### Brief
Using the listing below, give the number of lines in which the string "分不分两个接口" appears, and nothing else.

### Supplied entries
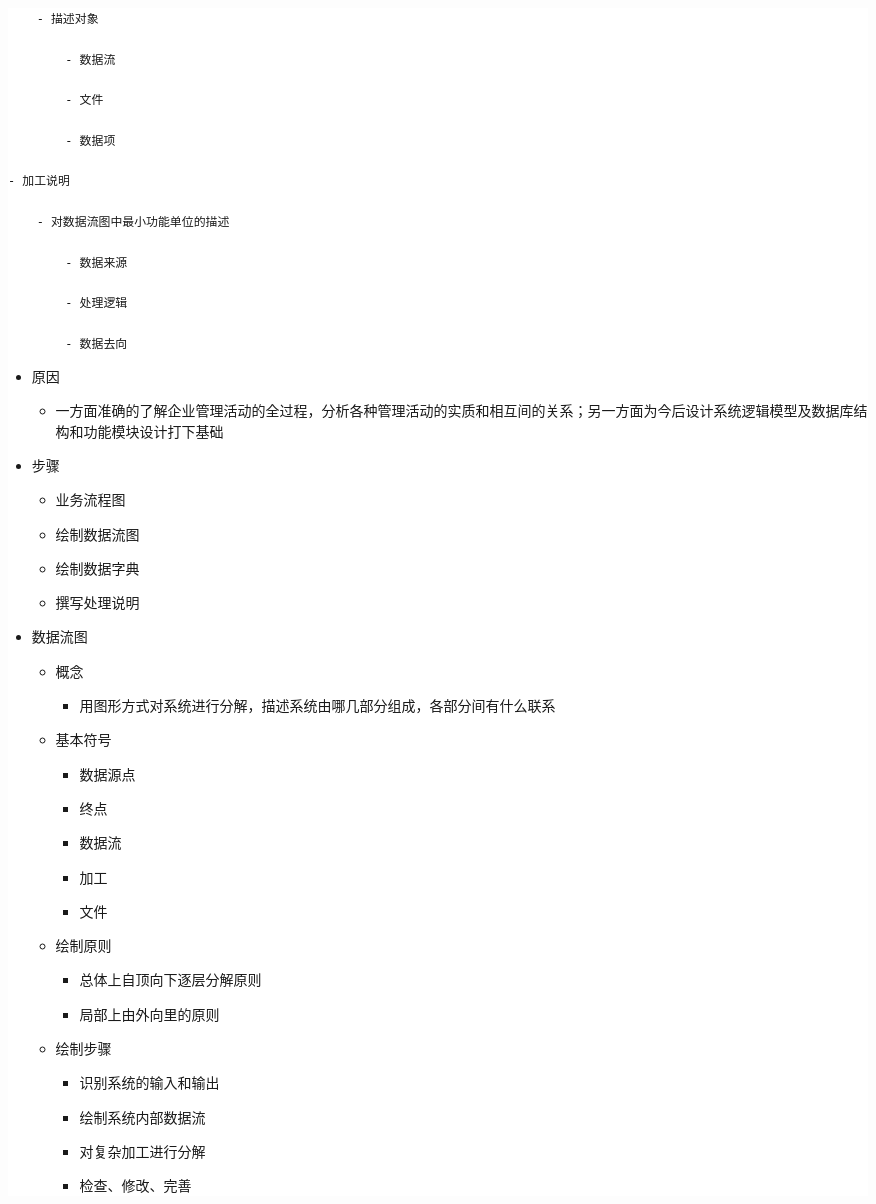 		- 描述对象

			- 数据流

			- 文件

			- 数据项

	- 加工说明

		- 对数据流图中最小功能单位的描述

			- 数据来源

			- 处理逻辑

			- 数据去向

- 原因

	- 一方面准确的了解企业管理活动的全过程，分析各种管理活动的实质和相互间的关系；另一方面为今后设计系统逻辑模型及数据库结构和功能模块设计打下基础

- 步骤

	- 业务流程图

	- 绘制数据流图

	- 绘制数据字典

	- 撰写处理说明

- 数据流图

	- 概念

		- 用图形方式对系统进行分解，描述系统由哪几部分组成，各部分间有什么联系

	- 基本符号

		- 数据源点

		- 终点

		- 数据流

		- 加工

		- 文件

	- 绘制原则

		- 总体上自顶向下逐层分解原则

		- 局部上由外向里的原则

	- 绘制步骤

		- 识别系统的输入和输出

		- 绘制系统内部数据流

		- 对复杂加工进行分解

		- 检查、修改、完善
---
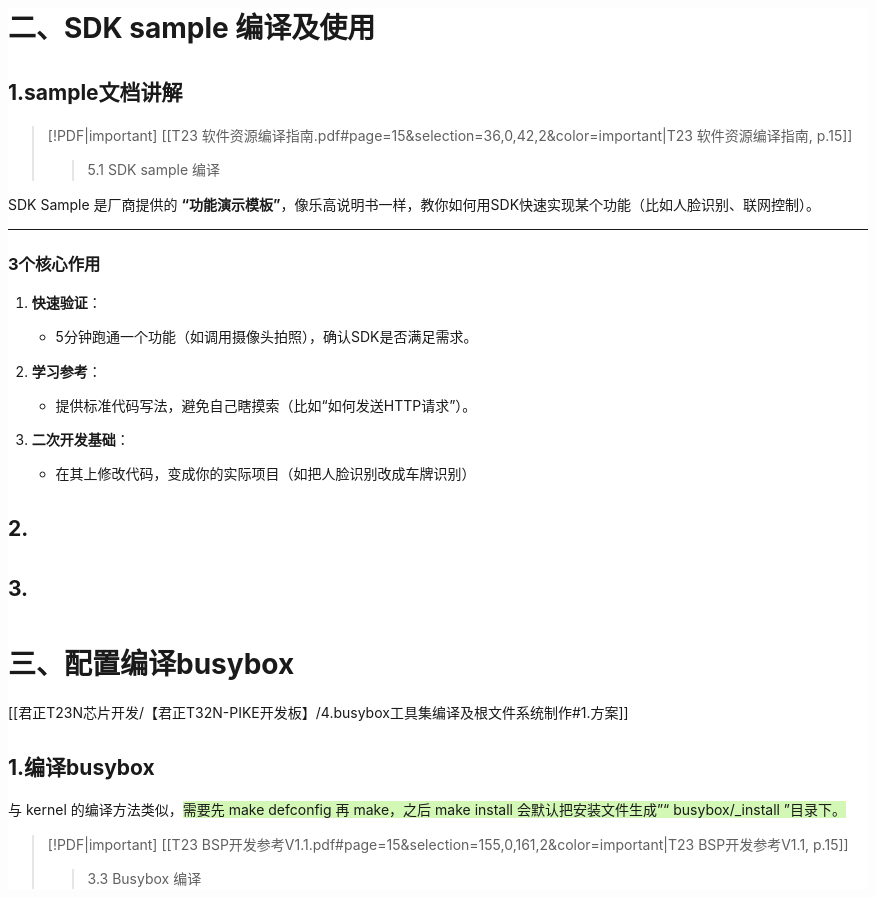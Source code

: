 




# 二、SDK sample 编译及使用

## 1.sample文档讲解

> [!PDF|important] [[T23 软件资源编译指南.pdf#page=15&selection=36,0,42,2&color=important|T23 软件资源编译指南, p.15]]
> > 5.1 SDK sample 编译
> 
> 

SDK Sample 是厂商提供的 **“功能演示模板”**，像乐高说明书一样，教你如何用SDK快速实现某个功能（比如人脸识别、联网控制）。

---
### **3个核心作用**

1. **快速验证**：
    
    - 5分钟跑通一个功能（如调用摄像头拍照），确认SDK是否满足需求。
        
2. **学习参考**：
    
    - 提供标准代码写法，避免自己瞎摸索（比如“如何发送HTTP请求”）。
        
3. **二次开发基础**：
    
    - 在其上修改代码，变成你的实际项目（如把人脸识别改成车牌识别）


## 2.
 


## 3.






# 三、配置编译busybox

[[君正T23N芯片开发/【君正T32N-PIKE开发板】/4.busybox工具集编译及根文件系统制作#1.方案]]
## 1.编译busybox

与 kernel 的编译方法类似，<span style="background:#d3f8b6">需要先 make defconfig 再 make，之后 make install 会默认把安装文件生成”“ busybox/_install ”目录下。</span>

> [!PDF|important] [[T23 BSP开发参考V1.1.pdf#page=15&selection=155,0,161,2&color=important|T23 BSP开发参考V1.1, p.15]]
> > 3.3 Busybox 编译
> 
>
--
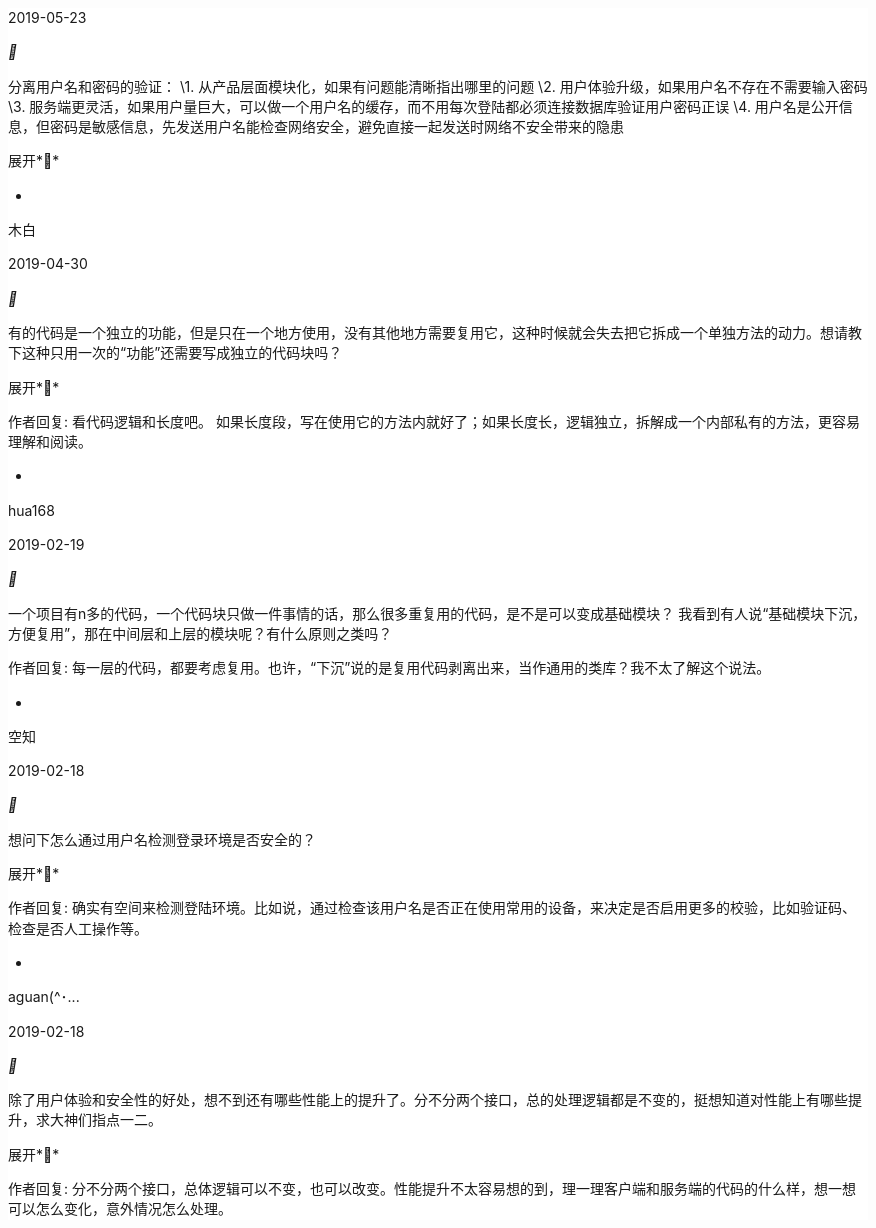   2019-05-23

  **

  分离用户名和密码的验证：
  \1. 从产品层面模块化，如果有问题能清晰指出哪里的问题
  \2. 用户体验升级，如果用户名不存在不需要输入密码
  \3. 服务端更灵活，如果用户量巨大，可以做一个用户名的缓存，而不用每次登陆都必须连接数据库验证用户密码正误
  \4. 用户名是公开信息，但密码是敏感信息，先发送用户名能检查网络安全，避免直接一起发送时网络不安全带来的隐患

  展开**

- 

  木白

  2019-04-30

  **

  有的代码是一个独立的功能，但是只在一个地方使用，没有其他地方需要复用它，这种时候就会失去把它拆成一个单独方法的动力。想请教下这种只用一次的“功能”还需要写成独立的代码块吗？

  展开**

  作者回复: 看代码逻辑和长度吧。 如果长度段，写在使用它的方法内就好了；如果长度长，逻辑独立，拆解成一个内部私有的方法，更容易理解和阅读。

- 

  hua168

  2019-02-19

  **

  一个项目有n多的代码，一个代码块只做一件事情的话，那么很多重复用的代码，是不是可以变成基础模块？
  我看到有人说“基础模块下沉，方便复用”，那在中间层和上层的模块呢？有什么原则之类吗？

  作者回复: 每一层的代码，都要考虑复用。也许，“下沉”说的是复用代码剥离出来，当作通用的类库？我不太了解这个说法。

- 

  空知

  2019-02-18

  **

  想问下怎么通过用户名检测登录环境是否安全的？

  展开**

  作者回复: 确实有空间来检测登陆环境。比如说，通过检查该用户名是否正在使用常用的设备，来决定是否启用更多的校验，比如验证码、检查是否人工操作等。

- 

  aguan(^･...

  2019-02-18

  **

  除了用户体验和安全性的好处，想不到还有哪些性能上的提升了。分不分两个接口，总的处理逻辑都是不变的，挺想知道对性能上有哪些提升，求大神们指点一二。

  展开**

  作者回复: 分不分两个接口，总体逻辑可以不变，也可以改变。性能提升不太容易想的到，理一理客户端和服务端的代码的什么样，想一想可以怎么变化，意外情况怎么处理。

### Result of the exercise
2